Agnew, the guest speaker for the event, introduced his speech citing recent police brutality cases, such as the Eric Garner and Jonathan Crawford cases. He used these occurences to fuel his audience.
“There is much more to do,” Agnew said. “The world outside is not meant for us.”
Agnew served as student body vice-president while attending Florida A&M University. His community activism began after Martin Lee Anderson was beaten to death while incarcerated in a boot camp ran by Bay County Sheriffs Department in 2006. He was a co-founder and is now director of the Dream Defenders.
His were not the only words of empowerment for students at convocation.
FAMU President Elmira Mangum believes King’s ideals are inside everyone.
“We want you to use the opportunities we provide to reach your goals,” Mangum said. “It takes sacrifice. It takes fighting, but it takes love. We must love one another to be successful.”

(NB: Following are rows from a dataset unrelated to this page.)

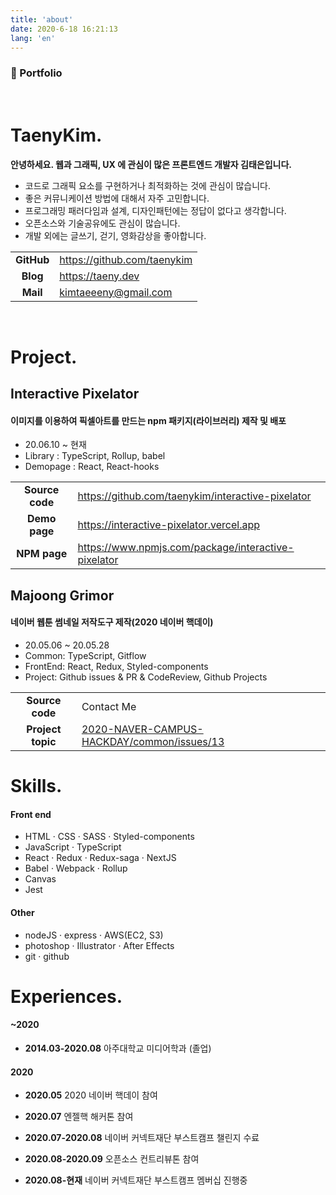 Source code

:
 ```yaml
---
title: 'about'
date: 2020-6-18 16:21:13
lang: 'en'
---
```


### 📃 Portfolio

<br />

# TaenyKim.

**안녕하세요. 웹과 그래픽, UX 에 관심이 많은 프론트엔드 개발자 김태은입니다.**

- 코드로 그래픽 요소를 구현하거나 최적화하는 것에 관심이 많습니다.
- 좋은 커뮤니케이션 방법에 대해서 자주 고민합니다.
- 프로그래밍 패러다임과 설계, 디자인패턴에는 정답이 없다고 생각합니다.
- 오픈소스와 기술공유에도 관심이 많습니다.
- 개발 외에는 글쓰기, 걷기, 영화감상을 좋아합니다.

|            |                               |
| :--------: | ----------------------------- |
| **GitHub** | <https://github.com/taenykim> |
|  **Blog**  | <https://taeny.dev>           |
|  **Mail**  | <kimtaeeeny@gmail.com>        |

<br />

# Project.

## Interactive Pixelator

#### 이미지를 이용하여 픽셀아트를 만드는 npm 패키지(라이브러리) 제작 및 배포

- 20.06.10 ~ 현재
- Library : TypeScript, Rollup, babel
- Demopage : React, React-hooks

|                 |                                                       |
| :-------------: | ----------------------------------------------------- |
| **Source code** | <https://github.com/taenykim/interactive-pixelator>   |
|  **Demo page**  | <https://interactive-pixelator.vercel.app>            |
|  **NPM page**   | <https://www.npmjs.com/package/interactive-pixelator> |

## Majoong Grimor

#### 네이버 웹툰 썸네일 저작도구 제작(2020 네이버 핵데이)

- 20.05.06 ~ 20.05.28
- Common: TypeScript, Gitflow
- FrontEnd: React, Redux, Styled-components
- Project: Github issues & PR & CodeReview, Github Projects

|                   |                                                                                                             |
| :---------------: | ----------------------------------------------------------------------------------------------------------- |
|  **Source code**  | Contact Me                                                                                                  |
| **Project topic** | [2020-NAVER-CAMPUS-HACKDAY/common/issues/13](https://github.com/2020-NAVER-CAMPUS-HACKDAY/common/issues/13) |

# Skills.

#### Front end

- HTML · CSS · SASS · Styled-components
- JavaScript · TypeScript
- React · Redux · Redux-saga · NextJS
- Babel · Webpack · Rollup
- Canvas
- Jest

#### Other

- nodeJS · express · AWS(EC2, S3)
- photoshop · Illustrator · After Effects
- git · github

# Experiences.

#### ~2020

- **2014.03-2020.08** 아주대학교 미디어학과 (졸업)

#### 2020

- **2020.05** 2020 네이버 핵데이 참여

- **2020.07** 엔젤핵 해커톤 참여

- **2020.07-2020.08** 네이버 커넥트재단 부스트캠프 챌린지 수료

- **2020.08-2020.09** 오픈소스 컨트리뷰톤 참여

- **2020.08-현재** 네이버 커넥트재단 부스트캠프 멤버십 진행중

Mangum advocated student action, but emphasized a need for caution.
Bobby Blackwell-Burt, a third-year business administration student from Titusville, Fla., agreed that something needed to be done now in the community. He believes the schools around Tallahassee to rally together for social justice.
“An angry Florida State, FAMU and Tallahassee Community College under one name is stronger than just an angry FAMU, an angry FSU or an angry TCC,” Blackwell-Burt said.
Agnew left the audience with a song and the words, “It’s time for us to rise up. It’s time for us to strike, strike and strike again.”